On Saturday (21-1-06) about 200 people crowded into a small art gallery in the Bussey Building, just off Rye Lane. They were given a tour of the roof with its extensive views over London and were shown details of the proposed tram depot on Rye Lane/Bournemouth Road. This Peckham Society meeting was organised by Peckham Vision a consortium of local residents, artists and businesses.
For nearly everyone at this historic meeting, it was the first time that they had seen any plans for a maintenance depot for a tram from Peckham to Camden. Very few people at the meeting were aware of the depot proposal at all, let alone its enormous scale and impact on the Town Centre. Local ward Cllr Andy Simmons said they had not been told of the extent of Transport for London (TfL) depot plans, and too much was going on behind closed doors.
While some members of the public seemed receptive to the idea of connecting Peckham to Camden with a tram, they were surprised and concerned to hear that a very large, noisy engineering depot and marshalling yard, to repair and maintain the trams and work on them overnight, might be located in the heart of Peckham Town Centre. This would displace around 600 local jobs and 40 businesses, some 60 local artists, an entire row of Rye Lane shops, 9 established churches, and 40 brand new affordable homes.
Peckham is not the only location considered for the tram depot, nor was it the original preferred location. Yet no adequate public consultation appears to have happened in relation to Peckham or any of the 28 other sites examined. Nor, it seems, has there been an examination of the true impact and the economic, commercial, traffic and social costs of a tram depot in Peckham Town Centre.

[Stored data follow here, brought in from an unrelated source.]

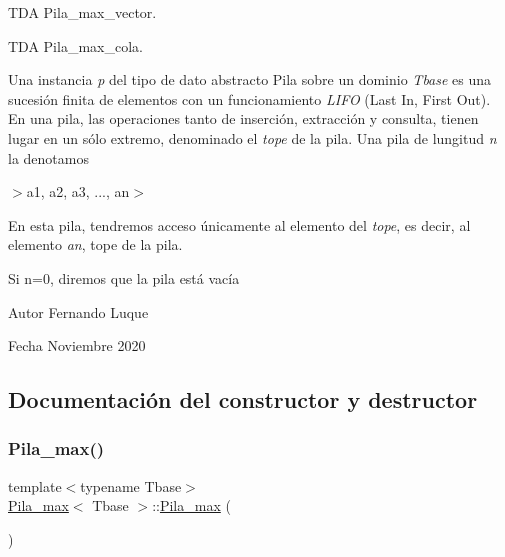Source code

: T\+DA Pila\+\_\+max\+\_\+vector. 

T\+DA Pila\+\_\+max\+\_\+cola.

Una instancia {\itshape p} del tipo de dato abstracto Pila sobre un dominio {\itshape Tbase} es una sucesión finita de elementos con un funcionamiento {\itshape L\+I\+FO} (Last In, First Out). En una pila, las operaciones tanto de inserción, extracción y consulta, tienen lugar en un sólo extremo, denominado el {\itshape tope} de la pila. Una pila de lungitud {\itshape n} la denotamos


\begin{DoxyItemize}
\item $>$a1, a2, a3, ..., an$>$
\end{DoxyItemize}

En esta pila, tendremos acceso únicamente al elemento del {\itshape tope}, es decir, al elemento {\itshape an}, tope de la pila.

Si n=0, diremos que la pila está vacía

\begin{DoxyAuthor}{Autor}
Fernando Luque 
\end{DoxyAuthor}
\begin{DoxyDate}{Fecha}
Noviembre 2020 
\end{DoxyDate}


\subsection{Documentación del constructor y destructor}
\mbox{\label{classPila__max_a57b37a9e025685ae0c1ab172192dedb2}} 
\subsubsection{\texorpdfstring{Pila\+\_\+max()}{Pila\_max()}\hspace{0.1cm}{\footnotesize\ttfamily [1/4]}}
{\footnotesize\ttfamily template$<$typename Tbase$>$ \\
\hyperlink{classPila__max}{Pila\+\_\+max}$<$ Tbase $>$\+::\hyperlink{classPila__max}{Pila\+\_\+max} (\begin{DoxyParamCaption}{ }\end{DoxyParamCaption})\hspace{0.3cm}{\ttfamily [default]}}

There was overwhelming concern at the lack of information that has been made available by TfL and Southwark Council, and at being seemingly presented with a fait accompli. There were repeated requests for release of information now before the formal consultation period.
The adverse consequences for businesses, jobs, homes, traffic, planning blight, shopping and historic buildings need to be discussed now by people who live and work in Peckham. Only then will local people and the Council be able to have an informed discussion about the future of Peckham.

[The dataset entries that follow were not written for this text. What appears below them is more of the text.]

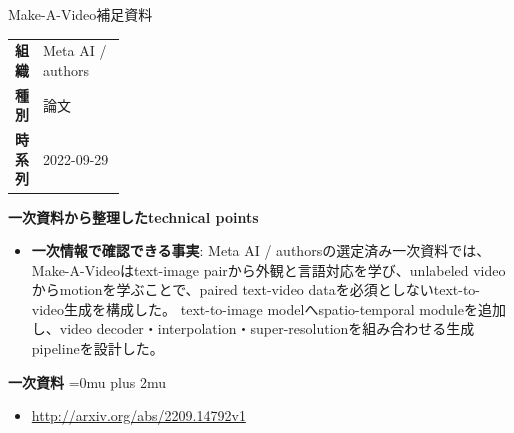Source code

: \begin{technicalnote}{Make-A-Video}{補足資料}
\begingroup
\begin{tabularx}{\linewidth}{@{}>{\bfseries}p{0.22\linewidth}X@{}}
組織 & Meta AI / authors \\
種別 & 論文 \\
時系列 & 2022-09-29 \\
\end{tabularx}
\smallskip
{\bfseries 一次資料から整理したtechnical points}
\begin{itemize}[leftmargin=1.5em,itemsep=0.35em]
\item \textbf{一次情報で確認できる事実}: Meta AI / authorsの選定済み一次資料では、Make-A-Videoはtext-image pairから外観と言語対応を学び、unlabeled videoからmotionを学ぶことで、paired text-video dataを必須としないtext-to-video生成を構成した。 text-to-image modelへspatio-temporal moduleを追加し、video decoder・interpolation・super-resolutionを組み合わせる生成pipelineを設計した。
\end{itemize}
\begin{minipage}{\linewidth}
\begin{samepage}
{\bfseries 一次資料}
\begingroup\sloppy
\Urlmuskip=0mu plus 2mu\relax
\begin{itemize}[leftmargin=1.5em,itemsep=0.25em]
\item {\scriptsize\url{http://arxiv.org/abs/2209.14792v1}}
\end{itemize}
\endgroup
\end{samepage}
\end{minipage}
\endgroup
\end{technicalnote}
\medskip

1. Plan of the tram depot. 2. Photos of the meeting (sent by separate email)
Peckham Vision: email@example.com
Notes for Editors
- The tram depot idea appeared in March 2004 in the draft UDP (Unitary Development Plan) apparently as potential mixed use combining a depot with new businesses, shops, housing, leisure and community facilities. The information secured by objectors, under the Freedom of Information Act in the course of the UDP public Inquiry in 2005, instead shows the very large site occupied only by a tram depot and a row of small shallow shops on Rye Lane the prime shopping street.
- The comparison of several possible locations for the depot implies that the Peckham site is mostly derelict with little significant activity on it. This is far from the case. In fact it is a thriving industrial park (CIP) providing a flexible and adaptable space for a variety of small businesses and community uses, a new social housing development of 40 flats just nearing completion (owned by Wandle Housing Association), and two large commercial buildings on the Rye Lane/Bournemouth Road frontage which have been refused planning permission for redevelopment, conversion and rehabilitation for shops and over 60 flats (owned by MacNiven & Cameron).
- An artists community of some 60 artists has established itself on the site and last October launched an art gallery with a month long exhibition as ‘Ruthless Peckham’. The success of this has led to the second exhibition running for a month from 19 January. This use of the site illustrates its potential for contributing to the recognised emergence of Peckham as a south London hub for creative entrepreneurs. The Peckham Society has a 30 year record of championing developments which celebrate and encourage the new alongside preservation of Peckham’s extensive historic heritage. Peckham Vision is a consortium of local residents, artists and businesses, who have come together to promote awareness of the issues.